§ What this task involves:
Every line of the records below that has the word "disable" should be copied.
--------------------------------------------------
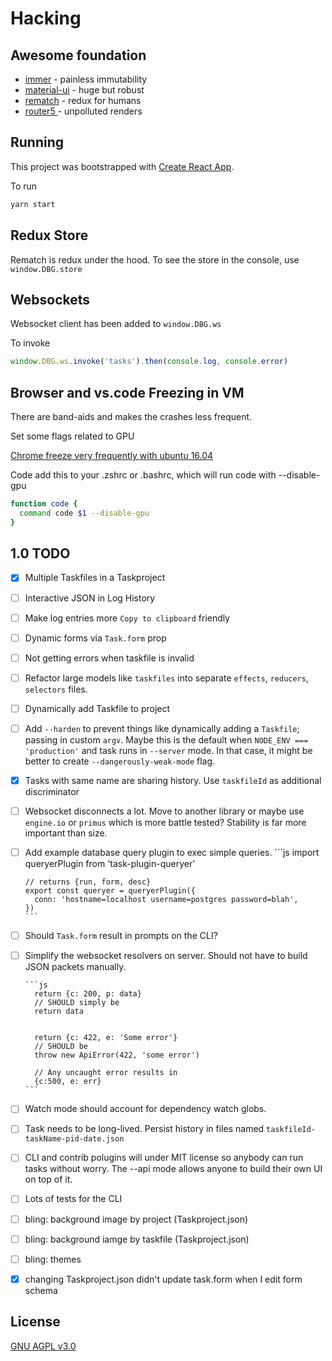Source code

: # Hacking

## Awesome foundation

* [immer](https://github.com/mweststrate/immer) - painless immutability
* [material-ui](https://github.com/mui-org/material-ui) - huge but robust
* [rematch](https://github.com/rematch/rematch) - redux for humans
* [router5 ](https://github.com/router5/router5) - unpolluted renders

## Running

This project was bootstrapped with [Create React App](https://github.com/facebookincubator/create-react-app).

To run

```sh
yarn start
```

## Redux Store

Rematch is redux under the hood. To see the store in the console, use
`window.DBG.store`

## Websockets

Websocket client has been added to `window.DBG.ws`

To invoke

```js
window.DBG.ws.invoke('tasks').then(console.log, console.error)
```

## Browser and vs.code Freezing in VM

There are band-aids and makes the crashes less frequent.

Set some flags related to GPU

[Chrome freeze very frequently with ubuntu 16.04](https://askubuntu.com/a/894683)

Code add this to your .zshrc or .bashrc, which will run code with --disable-gpu

```sh
function code {
  command code $1 --disable-gpu
}
```

## 1.0 TODO

* [x] Multiple Taskfiles in a Taskproject
* [ ] Interactive JSON in Log History
* [ ] Make log entries more `Copy to clipboard` friendly
* [ ] Dynamic forms via `Task.form` prop
* [ ] Not getting errors when taskfile is invalid
* [ ] Refactor large models like `taskfiles` into separate `effects`, `reducers`,
      `selectors` files.
* [ ] Dynamically add Taskfile to project
* [ ] Add `--harden` to prevent things like dynamically adding a `Taskfile`;
      passing in custom `argv`. Maybe this is the default when
      `NODE_ENV === 'production'` and task runs in `--server` mode. In that case,
      it might be better to create `--dangerously-weak-mode` flag.
* [x] Tasks with same name are sharing history. Use `taskfileId` as additional
      discriminator
* [ ] Websocket disconnects a lot. Move to another library or maybe use
      `engine.io` or `primus` which is more battle tested? Stability is far
      more important than size.
* [ ] Add example database query plugin to exec simple queries.
      ```js
      import queryerPlugin from 'task-plugin-queryer'

      // returns {run, form, desc}
      export const queryer = queryerPlugin({
        conn: 'hostname=localhost username=postgres password=blah',
      })
      ```

* [ ] Should `Task.form` result in prompts on the CLI?
* [ ] Simplify the websocket resolvers on server. Should not have to build
      JSON packets manually.

      ```js
        return {c: 200, p: data}
        // SHOULD simply be
        return data


        return {c: 422, e: 'Some error'}
        // SHOULD be
        throw new ApiError(422, 'some error')

        // Any uncaught error results in
        {c:500, e: err}
      ```

* [ ] Watch mode should account for dependency watch globs.
* [ ] Task needs to be long-lived. Persist history in files named
      `taskfileId-taskName-pid-date.json`
* [ ] CLI and contrib polugins will under MIT license so anybody can run tasks
      without worry. The --api mode allows anyone to build their own UI
      on top of it.
* [ ] Lots of tests for the CLI
* [ ] bling: background image by project (Taskproject.json)
* [ ] bling: background iamge by taskfile (Taskproject.json)
* [ ] bling: themes
* [x] changing Taskproject.json didn't update task.form when I edit form schema

## License

[GNU AGPL v3.0](http://www.gnu.org/licenses/agpl-3.0.html)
--------------------------------------------------
§ Result for this exercise:
Code add this to your .zshrc or .bashrc, which will run code with --disable-gpu
  command code $1 --disable-gpu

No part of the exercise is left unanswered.